RolnickLab · mihow · Jun 26, 2026 · May 1, 2026 · May 1, 2026 · May 1, 2026
diff --git a/ami/main/admin.py b/ami/main/admin.py
@@ -13,6 +13,9 @@
 from ami import tasks
 from ami.jobs.models import Job
 from ami.ml.models.project_pipeline_config import ProjectPipelineConfig
+from ami.ml.post_processing.admin.actions import make_post_processing_action
+from ami.ml.post_processing.admin.small_size_filter_form import SmallSizeFilterActionForm
+from ami.ml.post_processing.small_size_filter import SmallSizeFilterTask
 from ami.ml.tasks import remove_duplicate_classifications
 
 from .models import (
@@ -34,6 +37,30 @@
     Taxon,
 )
 
+# PostgreSQL ``bigint`` upper bound. The primary keys on these models are
+# BigAutoField, so an all-digit search term longer than this cannot be a valid id.
+_BIGINT_MAX = 9223372036854775807
+
+
+class IdSearchAdminMixin:
+    """Treat an all-digit admin search term as an exact primary-key lookup.
+
+    The ids on these models are numeric and their text search fields (taxon and
+    determination names, image paths) never are, so a bare number is unambiguous and
+    jumps straight to that row. Anything else falls through to the normal
+    ``search_fields`` search. A number too large to be a valid id returns no results
+    rather than raising a database ``DataError``.
+    """
+
+    def get_search_results(self, request: HttpRequest, queryset: QuerySet[Any], search_term: str):
+        term = search_term.strip()
+        if term.isdigit():
+            pk = int(term)
+            if pk > _BIGINT_MAX:
+                return queryset.none(), False
+            return queryset.filter(pk=pk), False
+        return super().get_search_results(request, queryset, search_term)  # type: ignore[misc]
+
 
 class ProjectPipelineConfigInline(admin.TabularInline):
     model = ProjectPipelineConfig
@@ -355,6 +382,9 @@ def get_queryset(self, request: HttpRequest) -> QuerySet[Any]:
 class ClassificationInline(admin.TabularInline):
     model = Classification
     extra = 0
+    # Link each row to its Classification change page, where the full scores /
+    # logits and the applied_to chain (post-processing provenance) are visible.

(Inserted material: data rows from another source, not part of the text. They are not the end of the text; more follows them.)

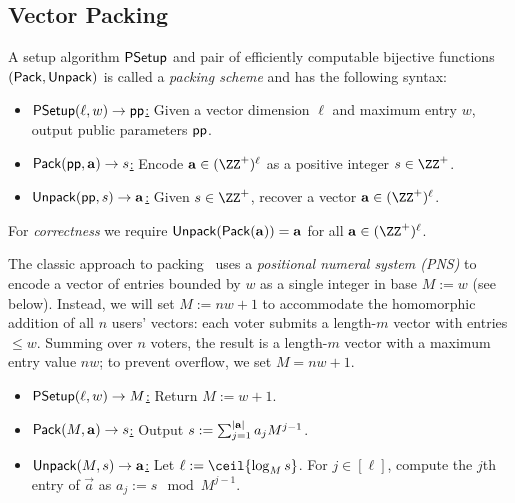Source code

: \subsection{Vector Packing}\label{sec:packing}

\begin{definition}\label{def:packing}
A setup algorithm $\mathsf{PSetup}$ and pair of efficiently computable bijective functions $(\mathsf{Pack},\mathsf{Unpack})$ is called a \emph{packing scheme} and has the following syntax:
    \begin{itemize}
        \item \underline{$\mathsf{PSetup}(\ell, w) \to \mathsf{pp}$:} Given a vector dimension $\ell$ and maximum entry $w$, output public parameters $\mathsf{pp}$.
        \item \underline{$\pack(\pparam, \Vec{a}) \to s$:} Encode $\Vec{a} \in (\ZZ^+)^\ell$ as a positive integer $s \in \ZZ^+$. 
        \item \underline{$\unpack(\pparam, s) \to \Vec{a}$:} Given $s \in \ZZ^+$, recover a vector $\Vec{a} \in (\ZZ^+)^\ell$. 
    \end{itemize}
For \emph{correctness} we require $\unpack(\pack(\Vec{a}))=\Vec{a}$ for all $\Vec{a}\in (\ZZ^+)^\ell$.
\end{definition}

The classic approach to packing~\cite{ACNS:Groth05,EC:HirSak00} uses a \emph{positional numeral system (PNS)} to encode a vector of entries bounded by $w$ as a single integer in base $M := w$ (see  below).
Instead, we will set $M:= nw+1$ to accommodate the homomorphic addition of all $n$ users' vectors: each voter submits a length-$m$ vector with entries $\leq w$. Summing over $n$ voters, the result is a length-$m$ vector with a maximum entry value $nw$; to prevent overflow, we set $M = nw+1$.

\begin{construction}\label{con:packingPNS}
\hfill
\begin{itemize}%
    \item \underline{$\mathsf{PSetup}(\ell, w) \to M$:} Return $M := w + 1$.
    \item \underline{$\pack(M, \Vec{a}) \to s$:} Output $s := \sum_{j=1}^{\lvert \mathbf{a} \rvert} a_j M^{j-1}$.
    \item \underline{$\unpack(M, s) \to \Vec{a}$:} Let $\ell := \ceil{\log_M{s}}$. For $j \in [\ell]$, compute the $j$th entry of $\Vec{a}$ as $a_j := s \mod{M^{j-1}}$.
\end{itemize}
\end{construction}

+    show_change_link = True
     fields = (
         "taxon",
         "algorithm",
@@ -378,6 +408,9 @@ def get_queryset(self, request: HttpRequest) -> QuerySet[Any]:
 class DetectionInline(admin.TabularInline):
     model = Detection
     extra = 0
+    # Link each row to its Detection change page, where the classifications
+    # inline shows which algorithms (including post-processing) were applied.

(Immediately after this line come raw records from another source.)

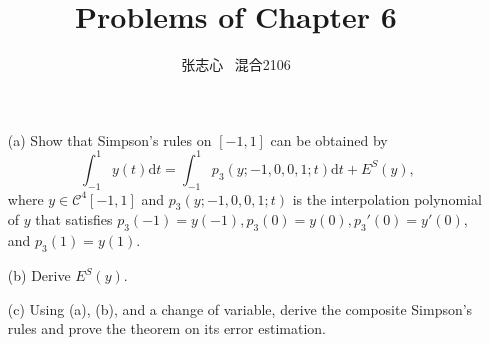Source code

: \documentclass[lang=cn,a4paper,newtx,bibend=bibtex]{elegantpaper}
\title{Problems of Chapter 6}
\author{张志心 \ 混合2106}
\date{\zhdate{2023/12/28}}
\newcommand{\dd}{\mathrm{d}}
\newcommand{\CM}{\mathcal{C}}
\begin{document}
\maketitle

\begin{prob}
\begin{enumerate}
  \item[(a)] Show that Simpson's rules on $[-1, 1]$ can be obtained by 
  \[\int_{-1}^1 y(t)\dd t = \int_{-1}^1 p_3(y; -1, 0, 0, 1; t)\dd t + E^S(y),\]
  where $y \in \CM^4[-1, 1]$ and $p_3(y; -1, 0, 0, 1; t)$ is the interpolation
  polynomial of $y$ that satisfies $p_3(-1) = y(-1), p_3(0) = y(0), p_3\prime(0) = y\prime(0)$,
  and $p_3(1) = y(1)$.
  \item[(b)] Derive $E^S(y)$.
  \item[(c)] Using (a), (b), and a change of variable, derive the
  composite Simpson's rules and prove the theorem on its error estimation.  
\end{enumerate}
\end{prob}
\end{document}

+    show_change_link = True
     fields = (
         "detection_algorithm",
         "source_image",
@@ -395,7 +428,7 @@ class DetectionInline(admin.TabularInline):
 
 
 @admin.register(Detection)
-class DetectionAdmin(admin.ModelAdmin[Detection]):
+class DetectionAdmin(IdSearchAdminMixin, admin.ModelAdmin[Detection]):
     """Admin panel example for ``Detection`` model."""
 
     list_display = (
@@ -409,11 +442,32 @@ class DetectionAdmin(admin.ModelAdmin[Detection]):
     )
 
     autocomplete_fields = ("source_image", "occurrence")
+    # A digit term jumps to that detection by id (IdSearchAdminMixin); text searches path.

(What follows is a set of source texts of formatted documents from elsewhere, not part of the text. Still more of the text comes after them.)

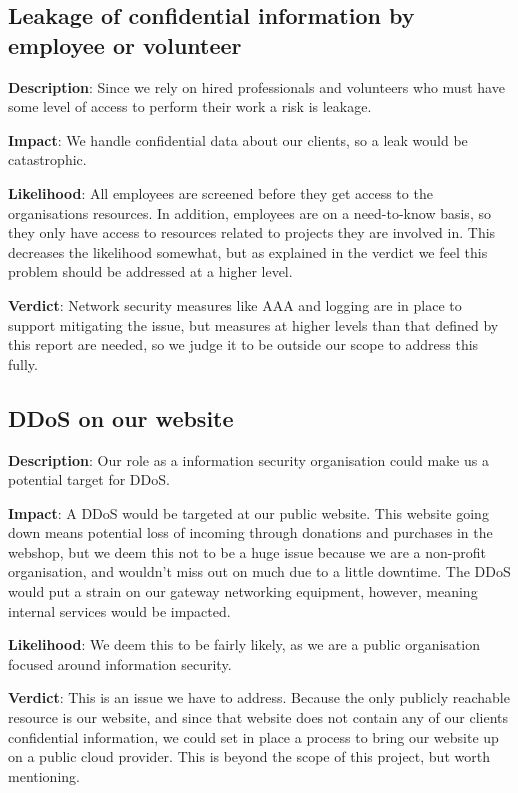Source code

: \subsection{Leakage of confidential information by employee or volunteer}

\textbf{Description}: Since we rely on hired professionals and volunteers who must have some level of access to perform their work a risk is leakage.

\textbf{Impact}: We handle confidential data about our clients, so a leak would be catastrophic.

\textbf{Likelihood}: All employees are screened before they get access to the organisations resources. In addition, employees are on a need-to-know basis, so they only have access to resources related to projects they are involved in. This decreases the likelihood somewhat, but as explained in the verdict we feel this problem should be addressed at a higher level.

\textbf{Verdict}: Network security measures like AAA and logging are in place to support mitigating the issue, but measures at higher levels than that defined by this report are needed, so we judge it to be outside our scope to address this fully.

\subsection{DDoS on our website}

\textbf{Description}: Our role as a information security organisation could make us a potential target for DDoS.

\textbf{Impact}: A DDoS would be targeted at our public website. This website going down means potential loss of incoming through donations and purchases in the webshop, but we deem this not to be a huge issue because we are a non-profit organisation, and wouldn't miss out on much due to a little downtime. The DDoS would put a strain on our gateway networking equipment, however, meaning internal services would be impacted.

\textbf{Likelihood}: We deem this to be fairly likely, as we are a public organisation focused around information security.

\textbf{Verdict}: This is an issue we have to address. Because the only publicly reachable resource is our website, and since that website does not contain any of our clients confidential information, we could set in place a process to bring our website up on a public cloud provider. This is beyond the scope of this project, but worth mentioning.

+    search_fields = ("source_image__path",)
+    # Skip the extra unfiltered COUNT(*) the changelist runs for its total; on a large
+    # table that count is as expensive as the page query it accompanies.
+    show_full_result_count = False
 
     def get_queryset(self, request: HttpRequest) -> QuerySet[Any]:
-        qs = super().get_queryset(request)
-        return qs.select_related("source_image", "occurrence").annotate(
-            classifications_count=models.Count("classifications"),
+        from django.db.models.functions import Coalesce
+
+        qs = super().get_queryset(request).select_related("source_image", "occurrence")
+        # Correlated subquery instead of Count("classifications") + GROUP BY. The
+        # grouped aggregate over the whole detection x classification join must run
+        # before ORDER BY ... LIMIT can take a page, which on a large table is slow
+        # enough to exhaust work_mem and error out. The subquery runs only for the
+        # rows on the page. Coalesce maps "no classifications" to 0.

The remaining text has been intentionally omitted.